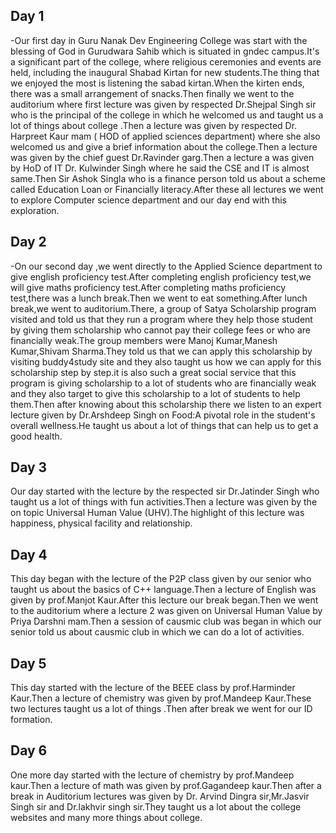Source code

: ## Day 1

-Our first day in Guru Nanak Dev Engineering College was start with the blessing of God in Gurudwara Sahib which is situated in gndec campus.It's a significant part of the college, where religious ceremonies and events are held, including the inaugural Shabad Kirtan for new students.The thing that we enjoyed the most is listening the sabad kirtan.When the kirten ends, there was a small arrangement of snacks.Then finally we went to the auditorium where first lecture was given by respected Dr.Shejpal Singh sir who is the principal of the college in which he welcomed us and taught us  a lot of things about college .Then a lecture was given by respected Dr. Harpreet Kaur mam ( HOD of applied sciences department) where she also welcomed us and give a brief information about the college.Then a lecture was given by the chief guest Dr.Ravinder garg.Then a lecture a was given by HoD of IT Dr. Kulwinder Singh where he said the CSE and IT is almost same.Then Sir Ashok Singla who is a finance person told us about a scheme called Education Loan or Financially literacy.After these all lectures we went to explore Computer science department and our day end with this exploration.

## Day 2 
-On our second day ,we went directly to the Applied Science department to give english proficiency test.After completing english proficiency test,we will give maths proficiency test.After completing maths proficiency test,there was a lunch break.Then we went to eat something.After lunch break,we went to auditorium.There, a group of Satya Scholarship program visited and told us that they run a program where they help those student by giving them scholarship who cannot pay their college fees or who are financially weak.The group members were Manoj Kumar,Manesh Kumar,Shivam Sharma.They told us that we can apply this scholarship by visiting buddy4study site and they also taught us how we can apply for this scholarship step by step.it is also such a great social service that this program is giving scholarship to a lot of students who are financially weak and they also target to give this scholarship to a lot of students to help them.Then after knowing about this scholarship there we listen to an expert lecture given by Dr.Arshdeep Singh on Food:A pivotal role in the student's overall wellness.He taught us about a lot of things that can help us to get a good health. 

## Day 3
Our day  started with the lecture by the respected sir  Dr.Jatinder Singh who taught us a lot of things with fun activities.Then a lecture was given by the  on topic Universal Human Value (UHV).The highlight of this lecture was happiness, physical facility and relationship.

## Day 4
This day began with the lecture of the P2P class given by our senior who taught us about the basics of  C++ language.Then a lecture of English was given by prof.Manjot Kaur.After this lecture our break began.Then we went to the auditorium where a lecture 2 was given on Universal Human Value by Priya Darshni mam.Then a session of causmic club was began in which our senior told us about causmic club in which we can do a lot of activities.

## Day 5 
This day started with the lecture of the BEEE class by prof.Harminder Kaur.Then a lecture of chemistry was given by prof.Mandeep Kaur.These two lectures taught us a lot of things .Then after break we went for our ID formation.

## Day 6 
One more day started with the lecture of chemistry by prof.Mandeep kaur.Then a lecture of math was given by prof.Gagandeep kaur.Then after a break in Auditorium  lectures was given by Dr. Arvind Dingra sir,Mr.Jasvir Singh sir and Dr.lakhvir singh sir.They taught us a lot about the college websites and many more things about college.






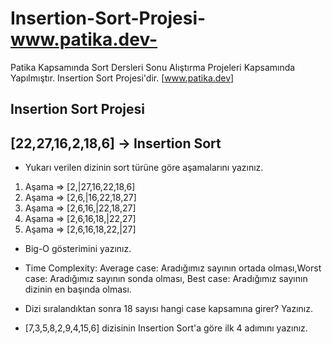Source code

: # Insertion-Sort-Projesi-www.patika.dev-
Patika Kapsamında Sort Dersleri Sonu Alıştırma Projeleri Kapsamında Yapılmıştır. Insertion Sort Projesi'dir. [www.patika.dev]

## Insertion Sort Projesi

[22,27,16,2,18,6] -> Insertion Sort
----------------------------
- Yukarı verilen dizinin sort türüne göre aşamalarını yazınız.

1. Aşama => [2,|27,16,22,18,6]
2. Aşama => [2,6,|16,22,18,27]
3. Aşama => [2,6,16,|22,18,27]
4. Aşama => [2,6,16,18,|22,27]
5. Aşama => [2,6,16,18,22,|27]

- Big-O gösterimini yazınız.
- Time Complexity: Average case: Aradığımız sayının ortada olması,Worst case: Aradığımız sayının sonda olması, Best case: Aradığımız sayının dizinin en başında olması.
- Dizi sıralandıktan sonra 18 sayısı hangi case kapsamına girer? Yazınız.


- [7,3,5,8,2,9,4,15,6] dizisinin Insertion Sort'a göre ilk 4 adımını yazınız.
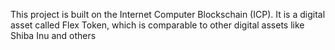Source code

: This project is built on the Internet Computer Blockschain (ICP). It is a digital asset called Flex Token, which is comparable to other digital assets like Shiba Inu and others
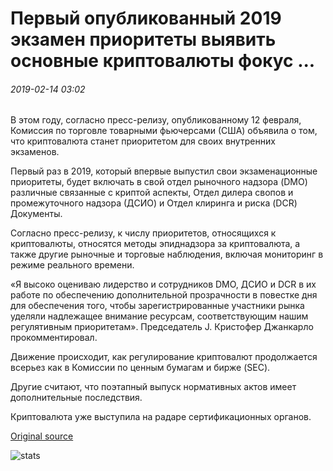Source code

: # Первый опубликованный 2019 экзамен приоритеты выявить основные криптовалюты фокус ...

###### 2019-02-14 03:02

В этом году, согласно пресс-релизу, опубликованному 12 февраля, Комиссия по торговле товарными фьючерсами (США) объявила о том, что криптовалюта станет приоритетом для своих внутренних экзаменов.

Первый раз в 2019, который впервые выпустил свои экзаменационные приоритеты, будет включать в свой отдел рыночного надзора (DMO) различные связанные с криптой аспекты, Отдел дилера свопов и промежуточного надзора (ДСИО) и Отдел клиринга и риска (DCR) Документы.

Согласно пресс-релизу, к числу приоритетов, относящихся к криптовалюты, относятся методы эпиднадзора за криптовалюта, а также другие рыночные и торговые наблюдения, включая мониторинг в режиме реального времени.

«Я высоко оцениваю лидерство и сотрудников DMO, ДСИО и DCR в их работе по обеспечению дополнительной прозрачности в повестке дня для обеспечения того, чтобы зарегистрированные участники рынка уделяли надлежащее внимание ресурсам, соответствующим нашим регулятивным приоритетам». Председатель J. Кристофер Джанкарло прокомментировал.

Движение происходит, как регулирование криптовалют продолжается всерьез как в Комиссии по ценным бумагам и бирже (SEC).

Другие считают, что поэтапный выпуск нормативных актов имеет дополнительные последствия.

Криптовалюта уже выступила на радаре сертификационных органов.

[Original source](https://cointelegraph.com/news/cftcs-first-published-2019-examination-priorities-reveal-major-cryptocurrency-focus)

![stats](https://c.statcounter.com/11760860/0/a89fa40b/1/ "stats")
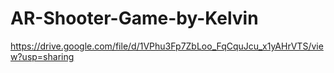 # AR-Shooter-Game-by-Kelvin
https://drive.google.com/file/d/1VPhu3Fp7ZbLoo_FqCquJcu_x1yAHrVTS/view?usp=sharing
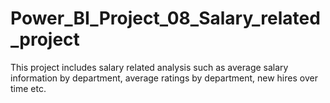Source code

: # Power_BI_Project_08_Salary_related_project
This project includes salary related analysis such as average salary information by department, average ratings by department, new hires over time etc.  
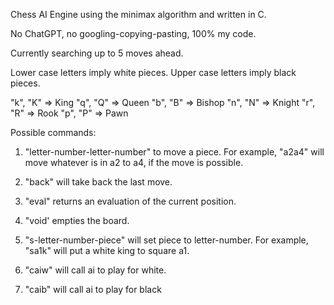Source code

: Chess AI Engine using the minimax algorithm and written in C.

No ChatGPT, no googling-copying-pasting, 100% my code.

Currently searching up to 5 moves ahead.

Lower case letters imply white pieces. Upper case letters imply black pieces.

"k", "K" => King
"q", "Q" => Queen
"b", "B" => Bishop
"n", "N" => Knight
"r", "R" => Rook
"p", "P" => Pawn

Possible commands:

1) "letter-number-letter-number" to move a piece. For example, "a2a4" will move whatever is in a2 to a4, if the move is possible.

2) "back" will take back the last move.

3) "eval" returns an evaluation of the current position.

4) "void' empties the board.

5) "s-letter-number-piece" will set piece to letter-number. For example, "sa1k" will put a white king to square a1.

6) "caiw" will call ai to play for white.

7) "caib" will call ai to play for black
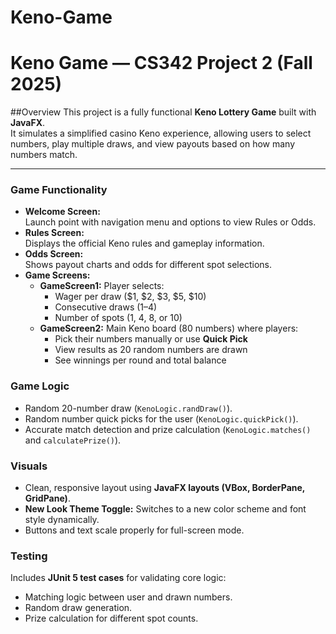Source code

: # Keno-Game
# Keno Game — CS342 Project 2 (Fall 2025)

##Overview
This project is a fully functional **Keno Lottery Game** built with **JavaFX**.  
It simulates a simplified casino Keno experience, allowing users to select numbers, play multiple draws, and view payouts based on how many numbers match.

---

### Game Functionality
- **Welcome Screen:**  
  Launch point with navigation menu and options to view Rules or Odds.
- **Rules Screen:**  
  Displays the official Keno rules and gameplay information.
- **Odds Screen:**  
  Shows payout charts and odds for different spot selections.
- **Game Screens:**
  - **GameScreen1:** Player selects:
    - Wager per draw ($1, $2, $3, $5, $10)
    - Consecutive draws (1–4)
    - Number of spots (1, 4, 8, or 10)
  - **GameScreen2:** Main Keno board (80 numbers) where players:
    - Pick their numbers manually or use **Quick Pick**
    - View results as 20 random numbers are drawn
    - See winnings per round and total balance

### Game Logic
- Random 20-number draw (`KenoLogic.randDraw()`).
- Random number quick picks for the user (`KenoLogic.quickPick()`).
- Accurate match detection and prize calculation (`KenoLogic.matches()` and `calculatePrize()`).

### Visuals
- Clean, responsive layout using **JavaFX layouts (VBox, BorderPane, GridPane)**.
- **New Look Theme Toggle:** Switches to a new color scheme and font style dynamically.
- Buttons and text scale properly for full-screen mode.

### Testing
Includes **JUnit 5 test cases** for validating core logic:
- Matching logic between user and drawn numbers.
- Random draw generation.
- Prize calculation for different spot counts.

**TASK DETAILS**
Write the number of lines in the data above that contain the word "dizinin", and add nothing to it.

**YOUR SOLUTION**
2